Provided information:
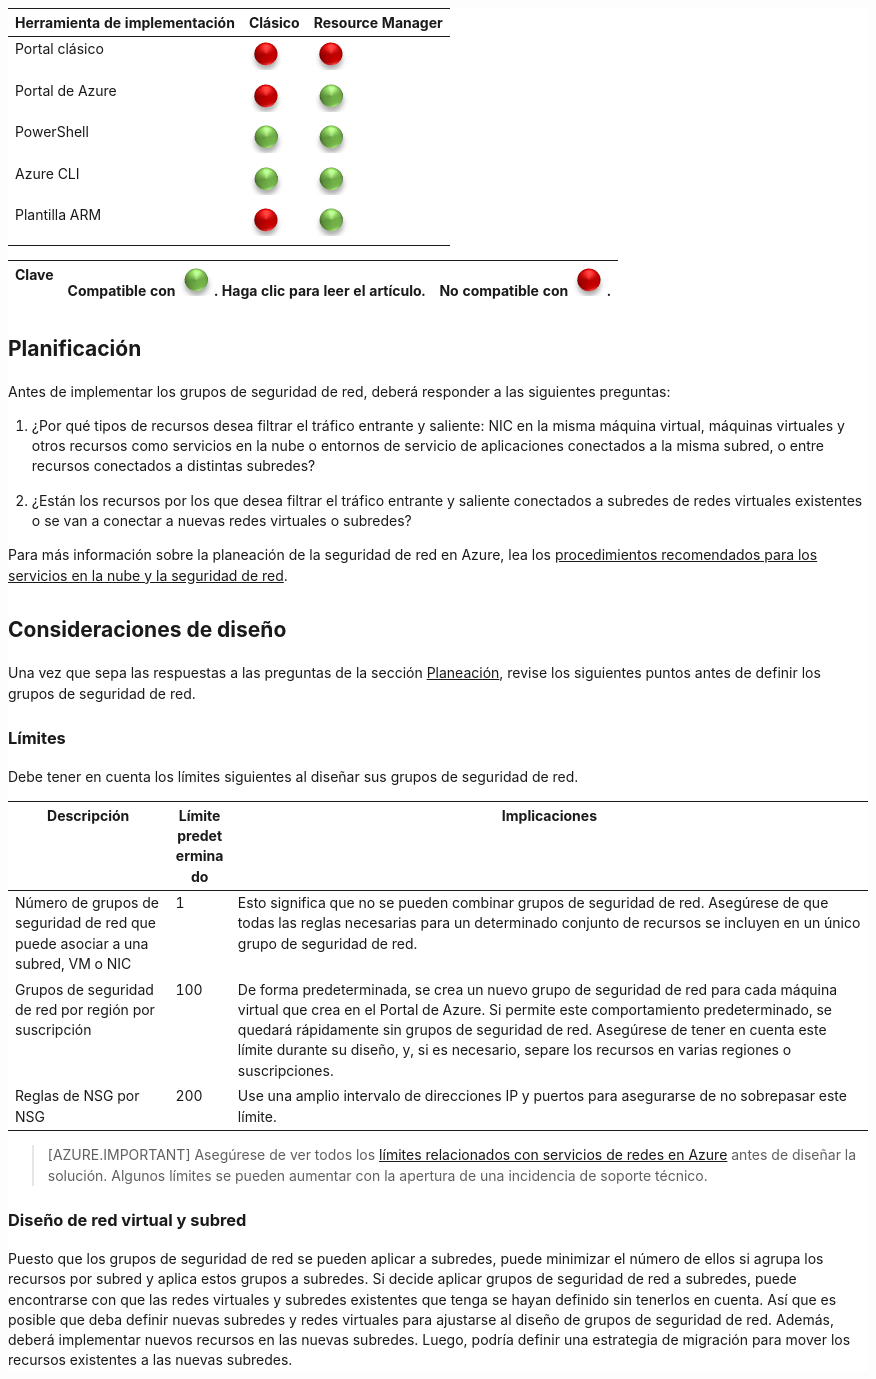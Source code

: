 |Herramienta de implementación|Clásico|Resource Manager|
|---|---|---|
|Portal clásico|![No][red]|![No][red]|
|Portal de Azure|![No][red]|<a href="https://azure.microsoft.com/documentation/articles/virtual-networks-create-nsg-arm-pportal">![Sí][green]</a>|
|PowerShell|<a href="https://azure.microsoft.com/documentation/articles/virtual-networks-create-nsg-classic-ps">![Sí][green]</a>|<a href="https://azure.microsoft.com/documentation/articles/virtual-networks-create-nsg-arm-ps">![Sí][green]</a>|
|Azure CLI|<a href="https://azure.microsoft.com/documentation/articles/virtual-networks-create-nsg-classic-cli">![Sí][green]</a>|<a href="https://azure.microsoft.com/documentation/articles/virtual-networks-create-nsg-arm-cli">![Sí][green]</a>|
|Plantilla ARM|![No][red]|<a href="https://azure.microsoft.com/documentation/articles/virtual-networks-create-nsg-arm-template">![Sí][green]</a>|

|**Clave**|Compatible con ![Sí][green]. Haga clic para leer el artículo.|No compatible con ![No][red].|
|---|---|---|

## Planificación

Antes de implementar los grupos de seguridad de red, deberá responder a las siguientes preguntas:

1. ¿Por qué tipos de recursos desea filtrar el tráfico entrante y saliente: NIC en la misma máquina virtual, máquinas virtuales y otros recursos como servicios en la nube o entornos de servicio de aplicaciones conectados a la misma subred, o entre recursos conectados a distintas subredes?

2. ¿Están los recursos por los que desea filtrar el tráfico entrante y saliente conectados a subredes de redes virtuales existentes o se van a conectar a nuevas redes virtuales o subredes?
 
Para más información sobre la planeación de la seguridad de red en Azure, lea los [procedimientos recomendados para los servicios en la nube y la seguridad de red](../best-practices-network-security.md).

## Consideraciones de diseño

Una vez que sepa las respuestas a las preguntas de la sección [Planeación](#Planning), revise los siguientes puntos antes de definir los grupos de seguridad de red.

### Límites

Debe tener en cuenta los límites siguientes al diseñar sus grupos de seguridad de red.

|**Descripción**|**Límite predeterminado**|**Implicaciones**|
|---|---|---|
|Número de grupos de seguridad de red que puede asociar a una subred, VM o NIC|1|Esto significa que no se pueden combinar grupos de seguridad de red. Asegúrese de que todas las reglas necesarias para un determinado conjunto de recursos se incluyen en un único grupo de seguridad de red.|
|Grupos de seguridad de red por región por suscripción|100|De forma predeterminada, se crea un nuevo grupo de seguridad de red para cada máquina virtual que crea en el Portal de Azure. Si permite este comportamiento predeterminado, se quedará rápidamente sin grupos de seguridad de red. Asegúrese de tener en cuenta este límite durante su diseño, y, si es necesario, separe los recursos en varias regiones o suscripciones. |
|Reglas de NSG por NSG|200|Use una amplio intervalo de direcciones IP y puertos para asegurarse de no sobrepasar este límite. |

>[AZURE.IMPORTANT] Asegúrese de ver todos los [límites relacionados con servicios de redes en Azure](../azure-subscription-service-limits.md#networking-limits) antes de diseñar la solución. Algunos límites se pueden aumentar con la apertura de una incidencia de soporte técnico.

### Diseño de red virtual y subred

Puesto que los grupos de seguridad de red se pueden aplicar a subredes, puede minimizar el número de ellos si agrupa los recursos por subred y aplica estos grupos a subredes. Si decide aplicar grupos de seguridad de red a subredes, puede encontrarse con que las redes virtuales y subredes existentes que tenga se hayan definido sin tenerlos en cuenta. Así que es posible que deba definir nuevas subredes y redes virtuales para ajustarse al diseño de grupos de seguridad de red. Además, deberá implementar nuevos recursos en las nuevas subredes. Luego, podría definir una estrategia de migración para mover los recursos existentes a las nuevas subredes.


[green]: ./media/virtual-network-nsg-overview/green.png
[yellow]: ./media/virtual-network-nsg-overview/yellow.png
[red]: ./media/virtual-network-nsg-overview/red.png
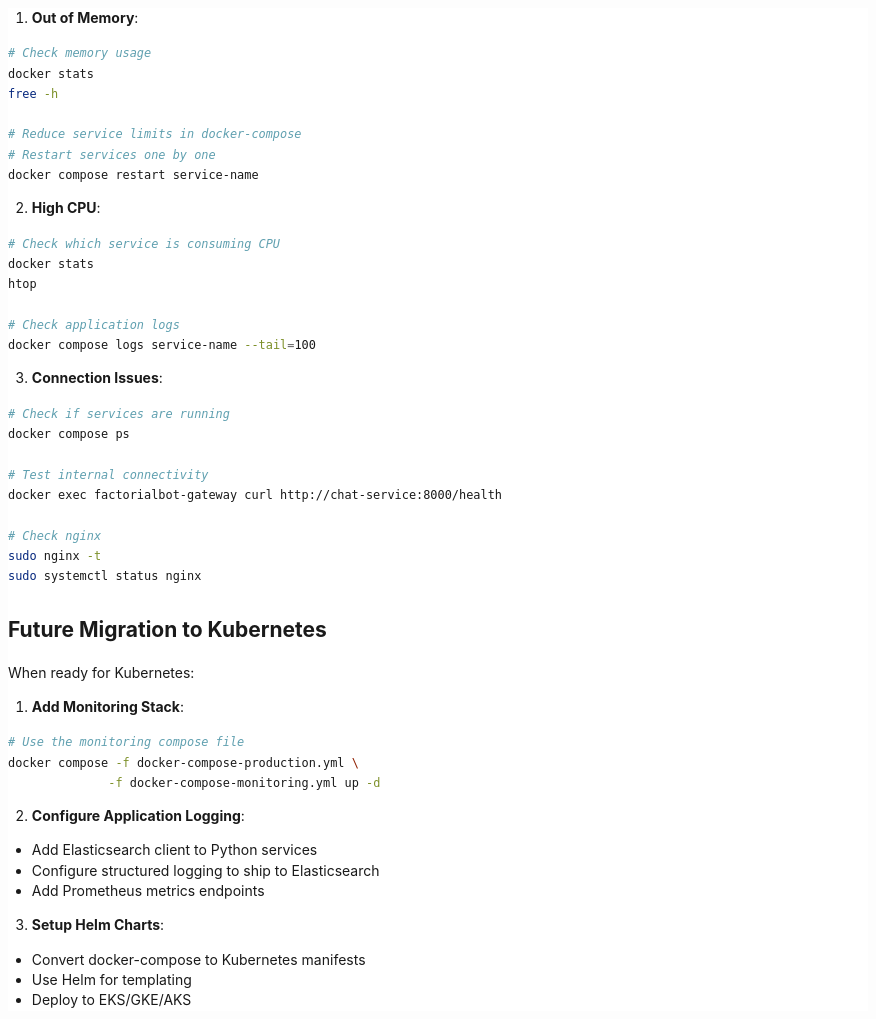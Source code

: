 1. **Out of Memory**:
```bash
# Check memory usage
docker stats
free -h

# Reduce service limits in docker-compose
# Restart services one by one
docker compose restart service-name
```

2. **High CPU**:
```bash
# Check which service is consuming CPU
docker stats
htop

# Check application logs
docker compose logs service-name --tail=100
```

3. **Connection Issues**:
```bash
# Check if services are running
docker compose ps

# Test internal connectivity
docker exec factorialbot-gateway curl http://chat-service:8000/health

# Check nginx
sudo nginx -t
sudo systemctl status nginx
```

## Future Migration to Kubernetes

When ready for Kubernetes:

1. **Add Monitoring Stack**:
```bash
# Use the monitoring compose file
docker compose -f docker-compose-production.yml \
              -f docker-compose-monitoring.yml up -d
```

2. **Configure Application Logging**:
- Add Elasticsearch client to Python services
- Configure structured logging to ship to Elasticsearch
- Add Prometheus metrics endpoints

3. **Setup Helm Charts**:
- Convert docker-compose to Kubernetes manifests
- Use Helm for templating
- Deploy to EKS/GKE/AKS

What is being asked:
Exclude the pictures and print the rest of the data exactly.

Solution:
Source code

: |Herramienta de implementación|Clásico|Resource Manager|
|---|---|---|
|Portal clásico|![No][red]|![No][red]|
|Portal de Azure|![No][red]|<a href="https://azure.microsoft.com/documentation/articles/virtual-networks-create-nsg-arm-pportal">![Sí][green]</a>|
|PowerShell|<a href="https://azure.microsoft.com/documentation/articles/virtual-networks-create-nsg-classic-ps">![Sí][green]</a>|<a href="https://azure.microsoft.com/documentation/articles/virtual-networks-create-nsg-arm-ps">![Sí][green]</a>|
|Azure CLI|<a href="https://azure.microsoft.com/documentation/articles/virtual-networks-create-nsg-classic-cli">![Sí][green]</a>|<a href="https://azure.microsoft.com/documentation/articles/virtual-networks-create-nsg-arm-cli">![Sí][green]</a>|
|Plantilla ARM|![No][red]|<a href="https://azure.microsoft.com/documentation/articles/virtual-networks-create-nsg-arm-template">![Sí][green]</a>|

|**Clave**|Compatible con ![Sí][green]. Haga clic para leer el artículo.|No compatible con ![No][red].|
|---|---|---|

## Planificación

Antes de implementar los grupos de seguridad de red, deberá responder a las siguientes preguntas:

1. ¿Por qué tipos de recursos desea filtrar el tráfico entrante y saliente: NIC en la misma máquina virtual, máquinas virtuales y otros recursos como servicios en la nube o entornos de servicio de aplicaciones conectados a la misma subred, o entre recursos conectados a distintas subredes?

2. ¿Están los recursos por los que desea filtrar el tráfico entrante y saliente conectados a subredes de redes virtuales existentes o se van a conectar a nuevas redes virtuales o subredes?
 
Para más información sobre la planeación de la seguridad de red en Azure, lea los [procedimientos recomendados para los servicios en la nube y la seguridad de red](../best-practices-network-security.md).

## Consideraciones de diseño

Una vez que sepa las respuestas a las preguntas de la sección [Planeación](#Planning), revise los siguientes puntos antes de definir los grupos de seguridad de red.

### Límites

Debe tener en cuenta los límites siguientes al diseñar sus grupos de seguridad de red.

|**Descripción**|**Límite predeterminado**|**Implicaciones**|
|---|---|---|
|Número de grupos de seguridad de red que puede asociar a una subred, VM o NIC|1|Esto significa que no se pueden combinar grupos de seguridad de red. Asegúrese de que todas las reglas necesarias para un determinado conjunto de recursos se incluyen en un único grupo de seguridad de red.|
|Grupos de seguridad de red por región por suscripción|100|De forma predeterminada, se crea un nuevo grupo de seguridad de red para cada máquina virtual que crea en el Portal de Azure. Si permite este comportamiento predeterminado, se quedará rápidamente sin grupos de seguridad de red. Asegúrese de tener en cuenta este límite durante su diseño, y, si es necesario, separe los recursos en varias regiones o suscripciones. |
|Reglas de NSG por NSG|200|Use una amplio intervalo de direcciones IP y puertos para asegurarse de no sobrepasar este límite. |

>[AZURE.IMPORTANT] Asegúrese de ver todos los [límites relacionados con servicios de redes en Azure](../azure-subscription-service-limits.md#networking-limits) antes de diseñar la solución. Algunos límites se pueden aumentar con la apertura de una incidencia de soporte técnico.

### Diseño de red virtual y subred

Puesto que los grupos de seguridad de red se pueden aplicar a subredes, puede minimizar el número de ellos si agrupa los recursos por subred y aplica estos grupos a subredes. Si decide aplicar grupos de seguridad de red a subredes, puede encontrarse con que las redes virtuales y subredes existentes que tenga se hayan definido sin tenerlos en cuenta. Así que es posible que deba definir nuevas subredes y redes virtuales para ajustarse al diseño de grupos de seguridad de red. Además, deberá implementar nuevos recursos en las nuevas subredes. Luego, podría definir una estrategia de migración para mover los recursos existentes a las nuevas subredes.


[green]: ./media/virtual-network-nsg-overview/green.png
[yellow]: ./media/virtual-network-nsg-overview/yellow.png
[red]: ./media/virtual-network-nsg-overview/red.png
Source code

: 1. **Out of Memory**:
```bash
# Check memory usage
docker stats
free -h

# Reduce service limits in docker-compose
# Restart services one by one
docker compose restart service-name
```

2. **High CPU**:
```bash
# Check which service is consuming CPU
docker stats
htop

# Check application logs
docker compose logs service-name --tail=100
```

3. **Connection Issues**:
```bash
# Check if services are running
docker compose ps

# Test internal connectivity
docker exec factorialbot-gateway curl http://chat-service:8000/health

# Check nginx
sudo nginx -t
sudo systemctl status nginx
```

## Future Migration to Kubernetes

When ready for Kubernetes:

1. **Add Monitoring Stack**:
```bash
# Use the monitoring compose file
docker compose -f docker-compose-production.yml \
              -f docker-compose-monitoring.yml up -d
```

2. **Configure Application Logging**:
- Add Elasticsearch client to Python services
- Configure structured logging to ship to Elasticsearch
- Add Prometheus metrics endpoints

3. **Setup Helm Charts**:
- Convert docker-compose to Kubernetes manifests
- Use Helm for templating
- Deploy to EKS/GKE/AKS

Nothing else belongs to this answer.